[Start of Attachment]

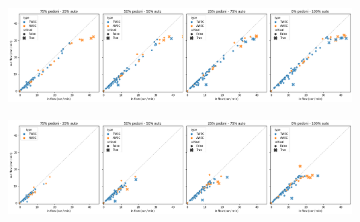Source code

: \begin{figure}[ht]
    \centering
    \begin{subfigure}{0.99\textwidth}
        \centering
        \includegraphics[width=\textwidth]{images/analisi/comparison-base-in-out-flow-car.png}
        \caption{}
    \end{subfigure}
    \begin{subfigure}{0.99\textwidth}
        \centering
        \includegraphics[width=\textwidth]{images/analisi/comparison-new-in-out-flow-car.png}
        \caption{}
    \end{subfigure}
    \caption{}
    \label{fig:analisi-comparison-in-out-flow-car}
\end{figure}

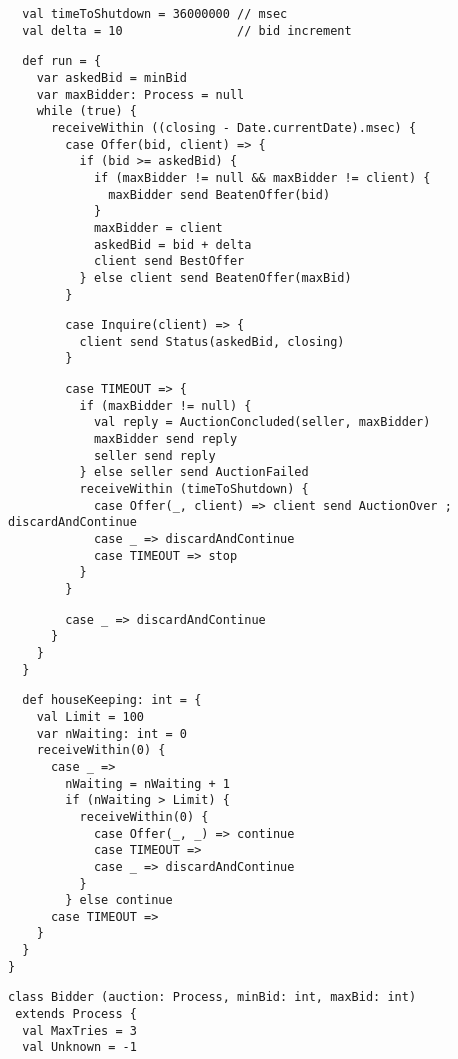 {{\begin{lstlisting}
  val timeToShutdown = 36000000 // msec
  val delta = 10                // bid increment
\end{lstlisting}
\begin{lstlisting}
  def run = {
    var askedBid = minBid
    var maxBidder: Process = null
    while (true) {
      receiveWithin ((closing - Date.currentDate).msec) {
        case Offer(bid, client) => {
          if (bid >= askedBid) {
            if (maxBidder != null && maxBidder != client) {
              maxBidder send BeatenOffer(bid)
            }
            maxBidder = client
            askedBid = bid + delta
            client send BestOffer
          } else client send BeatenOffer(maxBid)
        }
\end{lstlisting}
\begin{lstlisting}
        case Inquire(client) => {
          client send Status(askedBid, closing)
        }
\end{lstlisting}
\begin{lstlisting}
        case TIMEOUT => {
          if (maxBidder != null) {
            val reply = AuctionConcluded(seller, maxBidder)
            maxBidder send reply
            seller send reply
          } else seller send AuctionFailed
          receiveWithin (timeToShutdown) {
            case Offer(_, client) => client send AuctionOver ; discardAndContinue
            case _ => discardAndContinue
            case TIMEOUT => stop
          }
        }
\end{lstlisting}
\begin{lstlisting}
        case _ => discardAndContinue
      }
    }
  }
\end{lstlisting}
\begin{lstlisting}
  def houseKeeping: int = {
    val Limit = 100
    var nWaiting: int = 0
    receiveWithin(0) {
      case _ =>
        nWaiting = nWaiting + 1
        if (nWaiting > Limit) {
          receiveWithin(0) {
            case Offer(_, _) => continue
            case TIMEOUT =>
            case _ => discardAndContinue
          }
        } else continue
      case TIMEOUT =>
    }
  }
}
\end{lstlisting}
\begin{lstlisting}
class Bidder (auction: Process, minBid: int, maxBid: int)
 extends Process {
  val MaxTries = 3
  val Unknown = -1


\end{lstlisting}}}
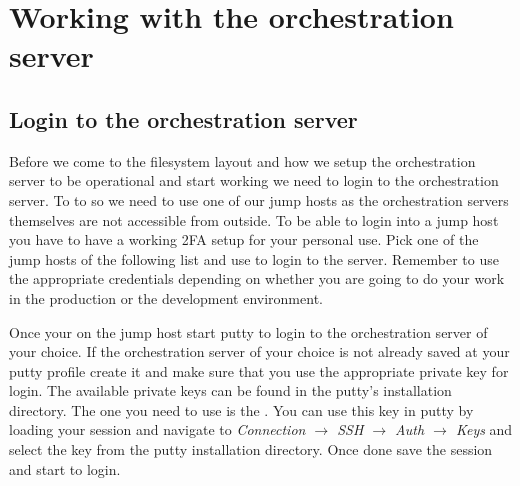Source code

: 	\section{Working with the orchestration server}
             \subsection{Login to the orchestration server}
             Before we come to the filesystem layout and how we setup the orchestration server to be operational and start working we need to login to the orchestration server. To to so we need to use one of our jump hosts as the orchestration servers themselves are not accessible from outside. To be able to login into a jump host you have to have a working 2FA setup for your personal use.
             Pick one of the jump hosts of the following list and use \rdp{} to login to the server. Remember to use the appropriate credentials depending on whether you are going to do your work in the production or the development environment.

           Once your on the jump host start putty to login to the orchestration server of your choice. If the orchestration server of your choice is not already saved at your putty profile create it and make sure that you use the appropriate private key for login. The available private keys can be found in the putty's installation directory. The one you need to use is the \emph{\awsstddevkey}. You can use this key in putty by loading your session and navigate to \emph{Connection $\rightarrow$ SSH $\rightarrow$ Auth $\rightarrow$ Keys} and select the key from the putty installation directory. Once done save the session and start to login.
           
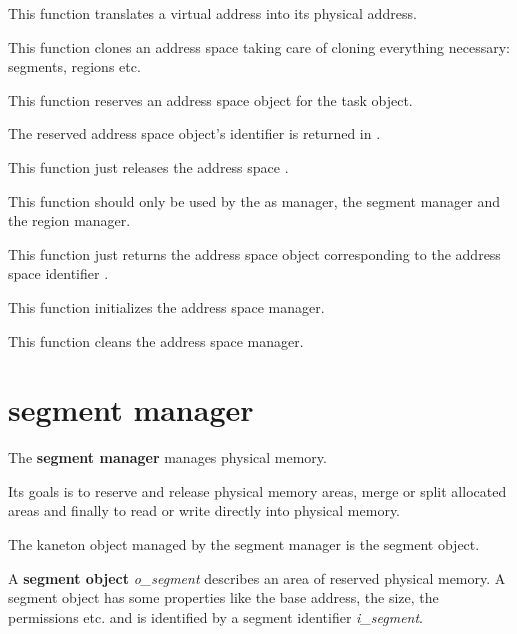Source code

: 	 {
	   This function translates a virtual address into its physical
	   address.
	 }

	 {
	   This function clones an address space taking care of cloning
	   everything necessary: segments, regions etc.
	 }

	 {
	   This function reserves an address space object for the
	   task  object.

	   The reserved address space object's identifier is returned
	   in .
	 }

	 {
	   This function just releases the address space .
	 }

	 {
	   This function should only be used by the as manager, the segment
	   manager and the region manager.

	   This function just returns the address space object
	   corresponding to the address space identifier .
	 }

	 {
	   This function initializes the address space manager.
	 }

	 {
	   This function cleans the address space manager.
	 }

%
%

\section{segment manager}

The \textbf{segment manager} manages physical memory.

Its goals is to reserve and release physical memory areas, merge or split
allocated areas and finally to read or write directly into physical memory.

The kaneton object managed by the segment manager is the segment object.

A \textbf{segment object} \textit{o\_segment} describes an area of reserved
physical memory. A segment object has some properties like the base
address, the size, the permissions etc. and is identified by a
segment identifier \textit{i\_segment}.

[End of Attachment]
[Start of Attachment]

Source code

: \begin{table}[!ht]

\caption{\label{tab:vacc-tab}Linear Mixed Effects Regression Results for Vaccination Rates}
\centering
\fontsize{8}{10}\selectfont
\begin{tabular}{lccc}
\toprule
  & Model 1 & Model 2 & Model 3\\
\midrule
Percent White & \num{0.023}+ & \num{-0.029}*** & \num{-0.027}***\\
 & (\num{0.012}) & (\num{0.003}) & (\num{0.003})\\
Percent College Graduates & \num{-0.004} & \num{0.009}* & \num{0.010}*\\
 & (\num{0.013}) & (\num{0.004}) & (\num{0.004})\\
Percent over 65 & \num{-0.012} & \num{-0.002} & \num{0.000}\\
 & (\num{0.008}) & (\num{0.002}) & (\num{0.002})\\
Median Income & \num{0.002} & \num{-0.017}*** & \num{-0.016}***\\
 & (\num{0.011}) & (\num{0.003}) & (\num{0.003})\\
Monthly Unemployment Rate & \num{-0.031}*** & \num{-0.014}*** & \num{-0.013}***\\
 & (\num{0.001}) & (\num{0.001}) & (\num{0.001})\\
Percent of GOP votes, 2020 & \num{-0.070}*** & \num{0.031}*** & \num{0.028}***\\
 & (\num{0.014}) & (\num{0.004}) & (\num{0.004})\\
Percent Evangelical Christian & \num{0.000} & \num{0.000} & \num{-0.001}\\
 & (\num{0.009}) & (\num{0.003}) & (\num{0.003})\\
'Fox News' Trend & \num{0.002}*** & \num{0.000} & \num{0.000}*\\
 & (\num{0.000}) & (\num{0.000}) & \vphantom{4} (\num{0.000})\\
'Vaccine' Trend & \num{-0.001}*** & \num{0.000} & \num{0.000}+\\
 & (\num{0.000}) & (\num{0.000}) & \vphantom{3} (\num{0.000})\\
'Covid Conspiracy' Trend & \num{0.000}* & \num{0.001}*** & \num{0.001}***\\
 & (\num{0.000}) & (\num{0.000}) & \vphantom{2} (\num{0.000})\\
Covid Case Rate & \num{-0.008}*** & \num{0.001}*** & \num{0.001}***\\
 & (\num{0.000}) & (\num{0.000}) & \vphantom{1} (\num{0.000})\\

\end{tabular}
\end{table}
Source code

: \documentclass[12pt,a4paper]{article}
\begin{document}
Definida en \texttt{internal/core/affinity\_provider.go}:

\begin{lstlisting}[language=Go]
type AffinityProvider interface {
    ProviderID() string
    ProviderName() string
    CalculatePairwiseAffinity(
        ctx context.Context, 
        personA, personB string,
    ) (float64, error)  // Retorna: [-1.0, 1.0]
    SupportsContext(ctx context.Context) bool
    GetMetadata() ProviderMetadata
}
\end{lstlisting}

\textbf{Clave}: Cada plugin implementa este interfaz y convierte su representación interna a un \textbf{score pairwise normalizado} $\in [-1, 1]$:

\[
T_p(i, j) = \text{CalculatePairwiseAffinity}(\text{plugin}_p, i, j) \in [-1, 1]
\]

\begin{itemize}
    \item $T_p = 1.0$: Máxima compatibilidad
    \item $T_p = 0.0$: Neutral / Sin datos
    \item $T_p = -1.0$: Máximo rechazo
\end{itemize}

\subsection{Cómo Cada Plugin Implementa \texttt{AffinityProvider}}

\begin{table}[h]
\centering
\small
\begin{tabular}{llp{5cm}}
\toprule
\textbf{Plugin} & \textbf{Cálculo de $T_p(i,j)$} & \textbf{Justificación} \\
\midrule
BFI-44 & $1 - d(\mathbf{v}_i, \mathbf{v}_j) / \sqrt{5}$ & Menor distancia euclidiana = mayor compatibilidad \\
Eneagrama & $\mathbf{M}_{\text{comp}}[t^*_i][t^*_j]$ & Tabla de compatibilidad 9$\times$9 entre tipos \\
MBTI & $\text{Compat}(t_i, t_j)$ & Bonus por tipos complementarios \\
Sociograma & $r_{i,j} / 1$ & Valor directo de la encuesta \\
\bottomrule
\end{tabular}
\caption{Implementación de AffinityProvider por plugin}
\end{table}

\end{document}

[End of Attachment]
[Start of Attachment]

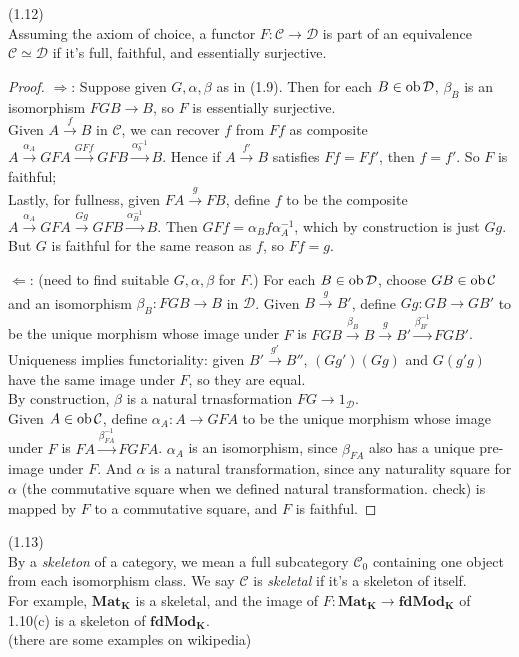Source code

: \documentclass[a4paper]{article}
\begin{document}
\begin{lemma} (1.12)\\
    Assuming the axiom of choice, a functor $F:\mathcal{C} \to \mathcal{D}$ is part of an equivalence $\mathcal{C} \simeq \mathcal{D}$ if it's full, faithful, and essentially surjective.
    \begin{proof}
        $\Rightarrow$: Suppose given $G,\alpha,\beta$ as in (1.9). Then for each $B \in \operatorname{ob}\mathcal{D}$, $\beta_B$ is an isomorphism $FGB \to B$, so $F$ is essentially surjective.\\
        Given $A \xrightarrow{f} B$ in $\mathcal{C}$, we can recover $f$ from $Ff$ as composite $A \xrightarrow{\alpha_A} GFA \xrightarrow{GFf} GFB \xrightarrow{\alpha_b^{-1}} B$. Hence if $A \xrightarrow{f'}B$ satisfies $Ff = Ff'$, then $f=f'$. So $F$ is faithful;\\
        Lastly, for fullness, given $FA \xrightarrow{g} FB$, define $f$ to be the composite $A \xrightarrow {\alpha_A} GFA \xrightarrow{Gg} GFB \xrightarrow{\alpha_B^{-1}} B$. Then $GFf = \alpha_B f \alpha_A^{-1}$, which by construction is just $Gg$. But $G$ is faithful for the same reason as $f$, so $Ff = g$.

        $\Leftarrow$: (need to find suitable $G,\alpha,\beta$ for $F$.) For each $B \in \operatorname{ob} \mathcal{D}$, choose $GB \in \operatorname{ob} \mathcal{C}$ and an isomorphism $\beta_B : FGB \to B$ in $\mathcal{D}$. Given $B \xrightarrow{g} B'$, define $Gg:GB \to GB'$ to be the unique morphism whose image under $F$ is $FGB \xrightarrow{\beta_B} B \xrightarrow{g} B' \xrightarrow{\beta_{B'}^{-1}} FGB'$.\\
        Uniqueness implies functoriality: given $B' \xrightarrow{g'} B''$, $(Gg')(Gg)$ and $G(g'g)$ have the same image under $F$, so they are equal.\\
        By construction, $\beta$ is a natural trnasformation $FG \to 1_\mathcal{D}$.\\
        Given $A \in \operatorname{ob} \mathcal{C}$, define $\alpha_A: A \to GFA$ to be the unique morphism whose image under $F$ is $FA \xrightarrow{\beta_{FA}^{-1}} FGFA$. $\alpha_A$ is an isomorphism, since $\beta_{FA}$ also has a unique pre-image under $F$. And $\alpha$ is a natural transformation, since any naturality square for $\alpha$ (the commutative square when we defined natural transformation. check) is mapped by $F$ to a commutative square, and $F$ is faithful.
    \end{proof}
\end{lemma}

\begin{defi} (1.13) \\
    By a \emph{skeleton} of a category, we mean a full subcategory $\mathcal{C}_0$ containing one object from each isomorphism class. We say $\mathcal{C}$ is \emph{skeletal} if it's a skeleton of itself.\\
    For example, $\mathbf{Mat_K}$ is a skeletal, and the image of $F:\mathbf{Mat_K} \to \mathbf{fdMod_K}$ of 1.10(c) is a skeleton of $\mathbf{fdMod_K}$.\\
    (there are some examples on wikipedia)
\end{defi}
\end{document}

[End of Attachment]

Goal of the exercise
Show all lines in the entries above where the word "maxBidder" appears.

Answer area
    var maxBidder: Process = null
            if (maxBidder != null && maxBidder != client) {
              maxBidder send BeatenOffer(bid)
            maxBidder = client
          if (maxBidder != null) {
            val reply = AuctionConcluded(seller, maxBidder)
            maxBidder send reply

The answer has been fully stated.